1

as the title says, I have several folders, several .ppm.bz2 files and I want to extract them exactly where they are using python.

Directory structure image

I am traversing in the folders as this:

 import tarfile
 import os
 path = '/Users/ankitkumar/Downloads/colorferet/dvd1/data/images/'
 folders = os.listdir(path)
 for folder in folders:  #the folders starting like 00001
     if not folder.startswith("0"):
         pass
     path2 = path + folder
     zips = os.listdir(path2)
     for zip in zips:
         if not zip.startswith("0"):
             pass
         path3 = path2+"/"+zip

         fh = tarfile.open(path3, 'r:bz2')
         outpath = path2+"/"
         fh.extractall(outpath)
         fh.close

`

then I get this error `

Traceback (most recent call last):
  File "ZIP.py", line 16, in <module>
    fh = tarfile.open(path3, 'r:bz2')
  File "/anaconda2/lib/python2.7/tarfile.py", line 1693, in open
    return func(name, filemode, fileobj, **kwargs)
  File "/anaconda2/lib/python2.7/tarfile.py", line 1778, in bz2open
    t = cls.taropen(name, mode, fileobj, **kwargs)
  File "/anaconda2/lib/python2.7/tarfile.py", line 1723, in taropen
    return cls(name, mode, fileobj, **kwargs)
  File "/anaconda2/lib/python2.7/tarfile.py", line 1587, in __init__
    self.firstmember = self.next()
  File "/anaconda2/lib/python2.7/tarfile.py", line 2370, in next
    raise ReadError(str(e))
tarfile.ReadError: invalid header

`

1 Answers1

0

The tarfile module is for tar files, including tar.bz2. if your file is not tar you should use bz2 module directly.

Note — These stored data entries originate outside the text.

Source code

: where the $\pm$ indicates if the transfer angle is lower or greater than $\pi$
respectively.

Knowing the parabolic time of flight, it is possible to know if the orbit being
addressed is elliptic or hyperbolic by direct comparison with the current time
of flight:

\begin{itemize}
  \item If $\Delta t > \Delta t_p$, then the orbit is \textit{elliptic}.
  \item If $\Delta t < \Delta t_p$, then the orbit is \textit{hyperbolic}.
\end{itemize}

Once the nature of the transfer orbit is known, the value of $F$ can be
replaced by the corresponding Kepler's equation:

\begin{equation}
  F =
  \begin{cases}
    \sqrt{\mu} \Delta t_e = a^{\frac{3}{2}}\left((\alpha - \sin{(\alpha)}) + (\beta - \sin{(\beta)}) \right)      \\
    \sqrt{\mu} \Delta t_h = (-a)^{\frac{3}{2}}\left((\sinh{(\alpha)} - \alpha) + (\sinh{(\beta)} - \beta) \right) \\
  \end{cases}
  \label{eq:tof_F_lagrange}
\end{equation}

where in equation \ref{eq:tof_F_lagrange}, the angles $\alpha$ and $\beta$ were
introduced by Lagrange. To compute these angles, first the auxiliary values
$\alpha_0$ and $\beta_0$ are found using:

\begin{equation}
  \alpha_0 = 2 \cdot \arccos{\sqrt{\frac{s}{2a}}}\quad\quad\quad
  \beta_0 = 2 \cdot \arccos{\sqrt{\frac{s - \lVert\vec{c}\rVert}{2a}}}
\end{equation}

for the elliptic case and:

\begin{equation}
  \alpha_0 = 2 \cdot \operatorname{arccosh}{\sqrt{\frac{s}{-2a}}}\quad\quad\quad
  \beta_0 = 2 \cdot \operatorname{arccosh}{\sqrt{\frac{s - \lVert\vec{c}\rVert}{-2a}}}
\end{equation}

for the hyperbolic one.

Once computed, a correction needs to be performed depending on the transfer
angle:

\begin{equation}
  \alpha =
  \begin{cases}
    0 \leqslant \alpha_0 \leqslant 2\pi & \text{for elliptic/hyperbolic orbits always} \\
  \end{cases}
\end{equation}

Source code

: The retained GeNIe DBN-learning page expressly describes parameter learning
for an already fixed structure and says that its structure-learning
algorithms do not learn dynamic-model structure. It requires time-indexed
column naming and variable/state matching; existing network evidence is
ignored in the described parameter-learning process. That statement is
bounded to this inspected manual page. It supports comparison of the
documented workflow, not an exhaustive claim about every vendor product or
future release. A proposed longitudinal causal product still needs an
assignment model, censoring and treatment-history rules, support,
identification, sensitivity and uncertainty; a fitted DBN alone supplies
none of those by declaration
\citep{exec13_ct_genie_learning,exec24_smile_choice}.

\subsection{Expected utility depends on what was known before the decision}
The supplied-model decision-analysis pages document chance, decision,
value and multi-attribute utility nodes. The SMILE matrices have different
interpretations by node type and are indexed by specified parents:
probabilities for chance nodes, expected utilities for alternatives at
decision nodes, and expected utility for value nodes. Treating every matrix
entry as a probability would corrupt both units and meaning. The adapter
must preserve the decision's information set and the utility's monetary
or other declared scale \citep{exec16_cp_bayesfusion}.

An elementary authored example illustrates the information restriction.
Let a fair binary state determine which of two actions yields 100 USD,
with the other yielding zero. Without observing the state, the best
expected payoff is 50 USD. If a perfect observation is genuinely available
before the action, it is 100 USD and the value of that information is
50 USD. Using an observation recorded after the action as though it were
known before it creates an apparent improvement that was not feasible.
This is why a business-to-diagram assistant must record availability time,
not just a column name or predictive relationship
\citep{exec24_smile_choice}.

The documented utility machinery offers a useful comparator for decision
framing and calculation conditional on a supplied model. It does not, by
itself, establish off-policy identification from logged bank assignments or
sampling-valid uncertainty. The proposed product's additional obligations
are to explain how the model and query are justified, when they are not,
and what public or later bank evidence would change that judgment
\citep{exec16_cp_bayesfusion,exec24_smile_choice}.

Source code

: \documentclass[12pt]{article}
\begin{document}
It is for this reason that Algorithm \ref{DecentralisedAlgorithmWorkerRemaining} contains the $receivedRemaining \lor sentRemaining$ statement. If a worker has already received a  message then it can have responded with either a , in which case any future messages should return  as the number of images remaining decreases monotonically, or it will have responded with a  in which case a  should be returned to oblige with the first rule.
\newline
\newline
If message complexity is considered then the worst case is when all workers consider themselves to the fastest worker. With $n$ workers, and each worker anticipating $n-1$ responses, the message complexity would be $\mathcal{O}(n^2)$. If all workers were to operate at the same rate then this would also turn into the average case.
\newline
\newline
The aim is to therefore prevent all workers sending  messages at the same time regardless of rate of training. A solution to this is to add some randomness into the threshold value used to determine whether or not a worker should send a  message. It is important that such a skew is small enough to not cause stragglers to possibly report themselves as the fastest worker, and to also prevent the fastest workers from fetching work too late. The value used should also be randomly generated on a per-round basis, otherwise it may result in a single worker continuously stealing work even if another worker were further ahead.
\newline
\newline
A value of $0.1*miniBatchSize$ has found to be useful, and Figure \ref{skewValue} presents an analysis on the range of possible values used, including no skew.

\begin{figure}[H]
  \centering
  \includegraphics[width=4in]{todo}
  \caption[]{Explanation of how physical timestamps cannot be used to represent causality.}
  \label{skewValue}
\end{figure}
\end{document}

Also, try using os.walk instead of multiple listdir as it can traverse the tree

import os
import bz2
import shutil

for path, dirs, files in os.walk(path):
    for filename in files:
        basename, ext = os.path.splitext(filename)
        if ext.lower() != '.bz2':
            continue
        fullname = os.path.join(path, filename)
        newname = os.path.join(path, basename)
        with bz2.open(fullname) as fh, open(newname, 'wb') as fw:
            shutil.copyfileobj(fh, fw)

This will uncompress all .bz2 files in all subfolders, in the same place they are. All other files will stay the same. If the uncompressed file already exists it will be overwritten.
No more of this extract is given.